→ **PROBLEM**: Lines from the line with "that all conditionals" to the line with "conditionals. For indistinguishability, we" in the entries below, and only those, must be output exactly, with both ends included.

→ **DATA RECORDS**:
▼
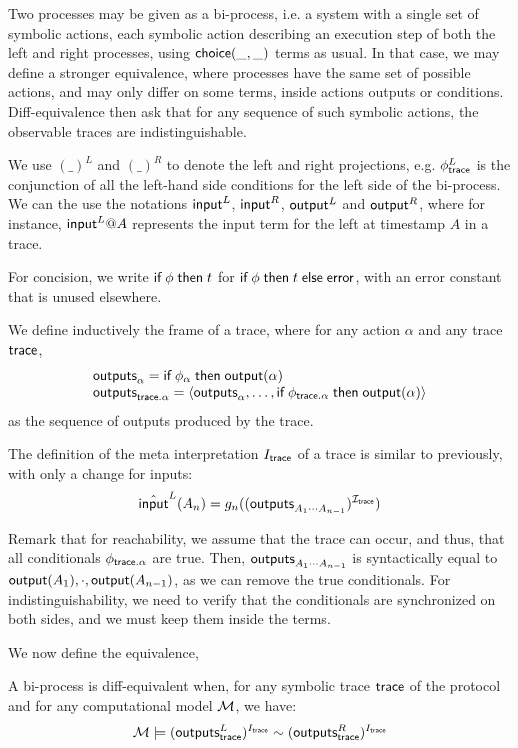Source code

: Two processes may be given as a bi-process, i.e. a system with a single set of
symbolic actions, each symbolic action describing an execution step of both the
left and right processes, using $\mathsf{choice}(\_,\_)$ terms as usual. In that case, we
may define a stronger equivalence, where processes have the same set of possible
actions, and may only differ on some terms, inside actions outputs or
conditions. Diff-equivalence then ask that for any sequence of such symbolic
actions, the observable traces are indistinguishable.

We
use $(\_)^L$ and $(\_)^R$ to denote the left and right projections,
e.g. $\phi_{\textsf{trace}}^L$ is the conjunction of all the left-hand side conditions for
the left side of the bi-process.  We can the use the notations $\textsf{input}^L$, $\textsf{input}^R$, $\textsf{output}^L$
and $\textsf{output}^R$, where for instance, $\textsf{input}^L@A$ represents the input term for
the left at timestamp $A$ in a trace.

For concision, we write $\textsf{if}\; \phi \;\textsf{then}\; t$ for
$\textsf{if}\; \phi \;\textsf{then}\; t \;\textsf{else}\; \mathsf{error}$, with an error constant that is
unused elsewhere.

\begin{definition}
  We define inductively the frame of a trace, where for any action $\alpha$ and any trace $\textsf{trace}$,
  \[\begin{array}{l}
     \textsf{outputs}_{\alpha} = \textsf{if}\; \phi_{\alpha} \;\textsf{then}\; \textsf{output}(\alpha) \\
     \textsf{outputs}_{\textsf{trace} . \alpha} = \langle \textsf{outputs}_\alpha,\dots, \textsf{if}\; \phi_{\textsf{trace} . \alpha} \;\textsf{then}\; \textsf{output}(\alpha) \rangle
     \end{array}\]
  as the sequence of outputs produced by the trace.
\end{definition}

The definition of the meta interpretation $I_{\textsf{trace}}$ of a trace is similar to previously, with only a change for inputs:
\[\hat{\textsf{input}}^L(A_n) = g_n( (\textsf{outputs}_{A_1\cdots A_{n-1}})^{\mathcal{I}_{\textsf{trace}}})\]

  Remark that for reachability, we assume that the trace can occur, and thus,
  that all conditionals $\phi_{\textsf{trace} . \alpha}$ are true. Then,
  $\textsf{outputs}_{A_1\cdots A_{n-1}}$ is syntactically equal to
    $\textsf{output}(A_1),\cdot,\textsf{output}(A_{n-1})$, as we can remove the true
    conditionals. For indistinguishability, we need to verify that the
    conditionals are synchronized on both sides, and we must keep them inside
    the terms.

We now define the equivalence,


\begin{definition}
  A bi-process is diff-equivalent when,
  for any symbolic trace $\textsf{trace}$ of the protocol and
  for any computational model $\mathcal{M}$,
  we have:
  \[\mathcal{M} \models (\textsf{outputs}_{\textsf{trace}}^L)^{I_{\textsf{trace}}}  \sim (\textsf{outputs}_{\textsf{trace}}^R)^{I_{\textsf{trace}}}\]
\end{definition}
▲
→ **RESPONSE TO THIS EXERCISE**:
  that all conditionals $\phi_{\textsf{trace} . \alpha}$ are true. Then,
  $\textsf{outputs}_{A_1\cdots A_{n-1}}$ is syntactically equal to
    $\textsf{output}(A_1),\cdot,\textsf{output}(A_{n-1})$, as we can remove the true
    conditionals. For indistinguishability, we need to verify that the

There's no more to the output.